Adapting IP processor designs for ISO 26262
ASIL capabilities were added to the ARC HS processor during the initial development of the processor, as shown in Figure 2. An ISO 26262 safety plan was developed at the time that the core specification was written. The design team established the hardware safety requirements and safety goals, and designed the required hardware safety features into the HS processor RTL. The safety features are fully documented and included in the safety documentation for the core. Full ISO 26262 support for the processor requires module design verification and validation with fault injection/coverage analysis resulting in an FMEDA report that is also included with the safety documentation.
Figure 2: Adapting IP Processor Designs to ISO 26262
The HS processor needs to be programmed by the user for their application. This can be done using the MetaWare Development Toolkit that includes a C/C++ compiler, a debugger and an instruction set simulator. The MetaWare compiler is ASIL D Ready Certified, which simplifies the development of ISO 26262 compliant code.

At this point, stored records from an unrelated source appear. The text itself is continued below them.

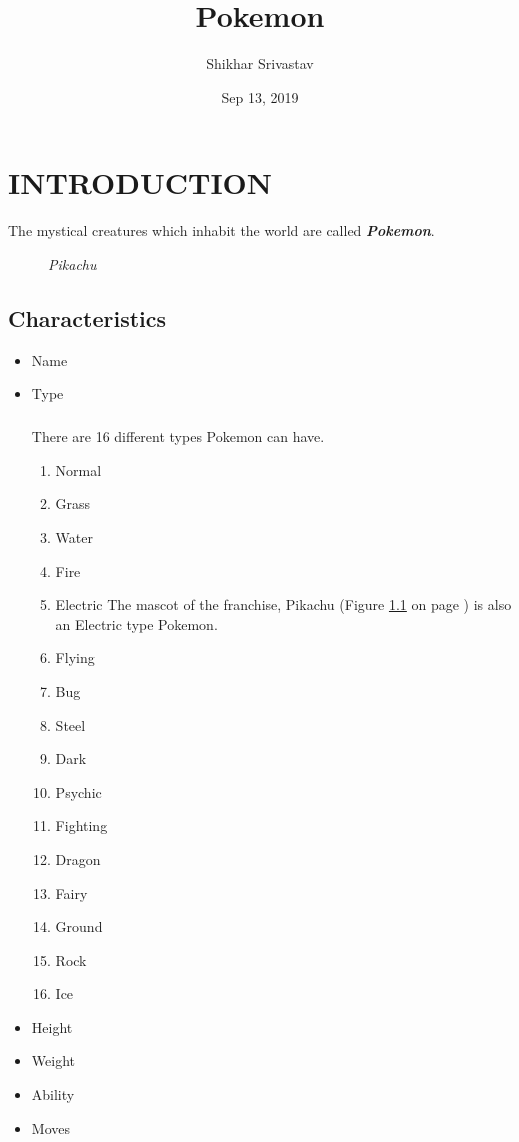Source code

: \documentclass{report}
\begin{document}
\title{Pokemon}
\author{Shikhar Srivastav}
\date{Sep 13, 2019}
\maketitle
\newpage
\tableofcontents
\newpage
{}
\chapter{INTRODUCTION}
The mystical creatures which inhabit the world are called \large \textbf{\textsl{Pokemon}}.
\begin{figure}[p]
\centering
\caption{\textit{Pikachu}}
\label{Fig:Figure1}
\end{figure}
\section{Characteristics}
\begin{itemize}
\item Name
\item Type \newline
\paragraph{}
There are 16 different types Pokemon can have.
\begin{enumerate}
\item Normal
\item Grass
\item Water
\item Fire
\item Electric\newline
The mascot of the franchise, Pikachu (Figure \ref{Fig:Figure1} on page \pageref{Fig:Figure1}) is also an Electric type Pokemon.
\item Flying
\item Bug
\item Steel
\item Dark
\item Psychic
\item Fighting
\item Dragon
\item Fairy
\item Ground
\item Rock
\item Ice
\end{enumerate}
\item Height
\item Weight
\item Ability
\item Moves
\end{itemize}
\end{document}
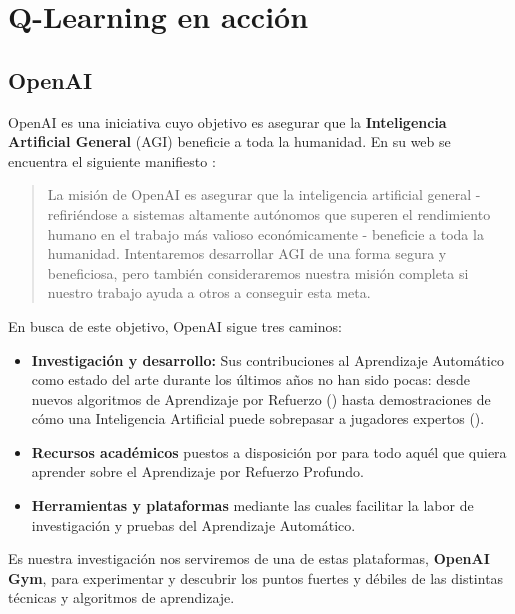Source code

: \chapter{Q-Learning en acción}
\label{cap:q-learning}


\section{OpenAI}
OpenAI es una iniciativa cuyo objetivo es asegurar que la \textbf{Inteligencia Artificial General} (AGI) beneficie a toda la humanidad. En su web se encuentra el siguiente manifiesto \citep{OpenAI_charter}:

\begin{quote}
    La misión de OpenAI es asegurar que la inteligencia artificial general - refiriéndose a sistemas altamente autónomos que superen el rendimiento humano en el trabajo más valioso económicamente - beneficie a toda la humanidad. Intentaremos desarrollar AGI de una forma segura y beneficiosa, pero también consideraremos nuestra misión completa si nuestro trabajo ayuda a otros a conseguir esta meta. 
\end{quote}

En busca de este objetivo, OpenAI sigue tres caminos:
\begin{itemize}
    \item \textbf{Investigación y desarrollo:} Sus contribuciones al Aprendizaje Automático como estado del arte durante los últimos años no han sido pocas: desde nuevos algoritmos de Aprendizaje por Refuerzo (\citet{baselines}) hasta demostraciones de cómo una Inteligencia Artificial puede sobrepasar a jugadores expertos (\citet{OpenAI_dota}).
    \item \textbf{Recursos académicos} puestos a disposición por \citet{spinningup} para todo aquél que quiera aprender sobre el Aprendizaje por Refuerzo Profundo.
    \item \textbf{Herramientas y plataformas} mediante las cuales facilitar la labor de investigación y pruebas del Aprendizaje Automático.
\end{itemize}

Es nuestra investigación nos serviremos de una de estas plataformas, \textbf{OpenAI Gym}, para experimentar y descubrir los puntos fuertes y débiles de las distintas técnicas y algoritmos de aprendizaje.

The compiler includes a MetaWare Safety Manual and MetaWare Safety Guide with the software tool creation evaluation report and software tool qualification report.
Summary
Automotive capabilities for advanced driver assist systems are advancing rapidly because of the potential they offer to enhance safety and simplify the driving process. ADAS systems are being enabled by advanced high-performance processors like Synopsys’ ARC HS family, which supports the ISO 26262 standard, and can be used to obtain the appropriate level of ISO certification for the systems into which they are built. By offering a range of ISO 26262 certified and certifiable IP and tools, Synopsys is making it easier for SoC designers and automotive OEMs to implement the full range of automotive products needed for advanced ADAS and autonomous applications.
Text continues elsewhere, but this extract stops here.